2.) What is the name of the stuff inside the packaging?
Both names had better be the same or you have big problems.
As a general rule, you want a brand name to be as short and as memorable as possible. (Short names greatly improve your word-of-mouth possibilities.) When customers feel they have to use both your company name and your brand name together, you usually have a branding problem.
As far as the customer is concerned, the easiest, simplest way is the Proctor& Gamble way. Use just the brand name boldly on the package and relegate the “Procter & Gamble Company” to tiny type at the bottom.
For many brands one answer is to put the company name in small type above the brand name. Customers who are strongly motivated to use only the brand name will hardly notice the company name.
The brand name should dominate the company name.
The brand itself should be the focus of your attention. If you have to use the company name, use it. But do so in a decidedly secondary way.
Chapter 14 – The Law of Subbrands
What branding builds, subbranding can destroy.
Holiday Inn wanted to get into the upscale hotel segment.
Cadillac wanted to introduce a smaller car.
Waterford wanted to market a less expensive line.
Donna Karen wanted to market less costly and more casual clothes.
What to do? Invent a subbrand. So we have Holiday Inn Crowne Plaza, Cadillac Catera, Marquis by Waterford and DKNY. We can use our well-known core brand at the same time as we launch secondary or subbrands to move into new territory.
Why would a customer expect Holiday Inn to have an upscale hotel? Why spend all that money and still stay as a Holiday Inn! The thinking is, If I am forking out the big bucks, I want to stay with a top hotel brand.
Subbranding is an inside-out branding strategy that tries to push the core brand into new directions. It captures management’s attention because of what it promises, not necessarily because of what it delivers.
Marketers are rethinking the concept of subbranding and calling it the masterbrand or megabrand strategy. “Dodge is not our brand. Our brands are: Avenger, Intrepid, Neon Stealth, Stratus and Viper.” What’s a Dodge then? “A Dodge is a megabrand.”
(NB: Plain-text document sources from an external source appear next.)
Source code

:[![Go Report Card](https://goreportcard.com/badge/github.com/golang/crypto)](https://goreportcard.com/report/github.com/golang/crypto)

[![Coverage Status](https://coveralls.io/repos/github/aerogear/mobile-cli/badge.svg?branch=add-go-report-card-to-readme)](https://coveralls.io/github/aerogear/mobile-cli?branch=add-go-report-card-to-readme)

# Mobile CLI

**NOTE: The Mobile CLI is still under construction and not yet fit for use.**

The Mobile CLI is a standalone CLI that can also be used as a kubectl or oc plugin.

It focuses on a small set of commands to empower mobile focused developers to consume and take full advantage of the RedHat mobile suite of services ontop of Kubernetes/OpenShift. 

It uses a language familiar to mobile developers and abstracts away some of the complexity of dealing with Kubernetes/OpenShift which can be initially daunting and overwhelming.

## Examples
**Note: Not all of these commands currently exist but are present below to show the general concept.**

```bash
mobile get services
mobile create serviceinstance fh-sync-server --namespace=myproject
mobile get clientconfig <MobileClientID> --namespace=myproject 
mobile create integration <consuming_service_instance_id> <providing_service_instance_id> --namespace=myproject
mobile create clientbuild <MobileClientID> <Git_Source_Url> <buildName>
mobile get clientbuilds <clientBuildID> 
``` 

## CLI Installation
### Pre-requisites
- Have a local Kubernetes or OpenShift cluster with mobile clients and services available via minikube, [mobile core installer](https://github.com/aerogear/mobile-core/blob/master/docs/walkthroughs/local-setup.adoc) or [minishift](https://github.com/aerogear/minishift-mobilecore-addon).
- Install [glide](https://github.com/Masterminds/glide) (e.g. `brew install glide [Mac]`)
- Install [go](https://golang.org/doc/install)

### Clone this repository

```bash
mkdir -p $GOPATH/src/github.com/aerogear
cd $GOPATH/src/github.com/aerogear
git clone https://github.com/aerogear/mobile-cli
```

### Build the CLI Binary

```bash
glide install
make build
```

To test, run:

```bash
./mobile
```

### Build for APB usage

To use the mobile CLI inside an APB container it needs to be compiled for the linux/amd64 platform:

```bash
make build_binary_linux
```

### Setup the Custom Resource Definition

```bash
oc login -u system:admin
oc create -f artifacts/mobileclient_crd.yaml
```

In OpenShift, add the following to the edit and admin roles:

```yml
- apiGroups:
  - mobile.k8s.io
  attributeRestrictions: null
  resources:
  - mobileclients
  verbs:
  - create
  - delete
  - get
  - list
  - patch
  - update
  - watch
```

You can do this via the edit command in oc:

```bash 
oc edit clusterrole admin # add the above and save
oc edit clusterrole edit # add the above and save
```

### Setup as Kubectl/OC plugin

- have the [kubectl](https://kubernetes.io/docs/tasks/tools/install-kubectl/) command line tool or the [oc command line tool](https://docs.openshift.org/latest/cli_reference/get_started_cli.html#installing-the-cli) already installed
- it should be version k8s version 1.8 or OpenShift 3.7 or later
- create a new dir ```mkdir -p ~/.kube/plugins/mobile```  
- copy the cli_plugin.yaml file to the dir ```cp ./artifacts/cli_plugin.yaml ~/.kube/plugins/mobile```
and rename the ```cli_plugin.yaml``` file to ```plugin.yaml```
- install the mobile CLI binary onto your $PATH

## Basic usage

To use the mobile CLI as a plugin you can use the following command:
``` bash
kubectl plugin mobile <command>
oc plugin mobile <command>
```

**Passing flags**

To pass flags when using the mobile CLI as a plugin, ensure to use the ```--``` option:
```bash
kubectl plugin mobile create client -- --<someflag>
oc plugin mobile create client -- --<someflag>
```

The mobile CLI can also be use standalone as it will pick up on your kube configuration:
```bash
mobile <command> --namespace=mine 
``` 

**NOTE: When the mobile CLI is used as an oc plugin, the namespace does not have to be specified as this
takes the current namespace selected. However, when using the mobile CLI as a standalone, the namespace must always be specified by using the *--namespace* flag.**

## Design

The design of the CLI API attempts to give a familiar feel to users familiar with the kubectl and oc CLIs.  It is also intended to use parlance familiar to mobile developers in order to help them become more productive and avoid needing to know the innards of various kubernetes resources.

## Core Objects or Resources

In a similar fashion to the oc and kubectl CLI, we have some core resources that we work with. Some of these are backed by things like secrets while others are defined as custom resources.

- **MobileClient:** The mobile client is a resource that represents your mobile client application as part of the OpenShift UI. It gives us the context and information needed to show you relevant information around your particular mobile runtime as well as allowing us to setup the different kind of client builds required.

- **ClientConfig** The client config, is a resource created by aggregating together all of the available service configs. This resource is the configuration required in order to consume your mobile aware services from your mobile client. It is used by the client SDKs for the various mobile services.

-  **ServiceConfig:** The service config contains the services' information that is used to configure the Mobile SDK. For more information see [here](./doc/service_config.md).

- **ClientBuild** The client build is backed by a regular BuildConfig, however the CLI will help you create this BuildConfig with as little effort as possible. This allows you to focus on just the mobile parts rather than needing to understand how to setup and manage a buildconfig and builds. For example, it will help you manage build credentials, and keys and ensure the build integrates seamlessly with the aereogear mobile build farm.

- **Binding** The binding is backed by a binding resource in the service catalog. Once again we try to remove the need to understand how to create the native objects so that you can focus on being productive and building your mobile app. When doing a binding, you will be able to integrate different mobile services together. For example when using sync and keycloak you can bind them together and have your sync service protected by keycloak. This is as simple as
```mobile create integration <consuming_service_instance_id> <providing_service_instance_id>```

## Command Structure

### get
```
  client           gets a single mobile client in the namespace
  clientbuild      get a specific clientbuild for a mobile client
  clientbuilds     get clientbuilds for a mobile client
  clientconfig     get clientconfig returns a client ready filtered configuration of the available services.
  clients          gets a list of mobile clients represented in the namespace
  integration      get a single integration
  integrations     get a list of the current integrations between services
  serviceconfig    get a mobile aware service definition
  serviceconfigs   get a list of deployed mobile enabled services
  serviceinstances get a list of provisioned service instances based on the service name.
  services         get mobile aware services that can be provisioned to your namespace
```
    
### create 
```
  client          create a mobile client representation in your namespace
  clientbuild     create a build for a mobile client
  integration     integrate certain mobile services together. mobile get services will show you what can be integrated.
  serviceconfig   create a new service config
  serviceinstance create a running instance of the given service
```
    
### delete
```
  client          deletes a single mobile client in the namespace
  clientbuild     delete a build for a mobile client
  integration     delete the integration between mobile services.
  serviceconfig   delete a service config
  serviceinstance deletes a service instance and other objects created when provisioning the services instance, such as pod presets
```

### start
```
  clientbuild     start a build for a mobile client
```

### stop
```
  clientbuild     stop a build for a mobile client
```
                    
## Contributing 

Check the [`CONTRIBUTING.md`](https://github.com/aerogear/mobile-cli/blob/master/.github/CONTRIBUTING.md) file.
When you feel the need to create subbrands, you are chasing the market, you are not building the brand.
The essence of a brand is some idea or attribute or market segment you can own in the mind. Subbranding is a concept that takes the brand in exactly the opposite direction. Subbranding destroys what branding builds.
Subbreanding, masterbranding, megabranding are NOT customer-driven concepts. They have no meaning in the minds of most consumers.
Think simple. Think like a customer and your brand will become more successful.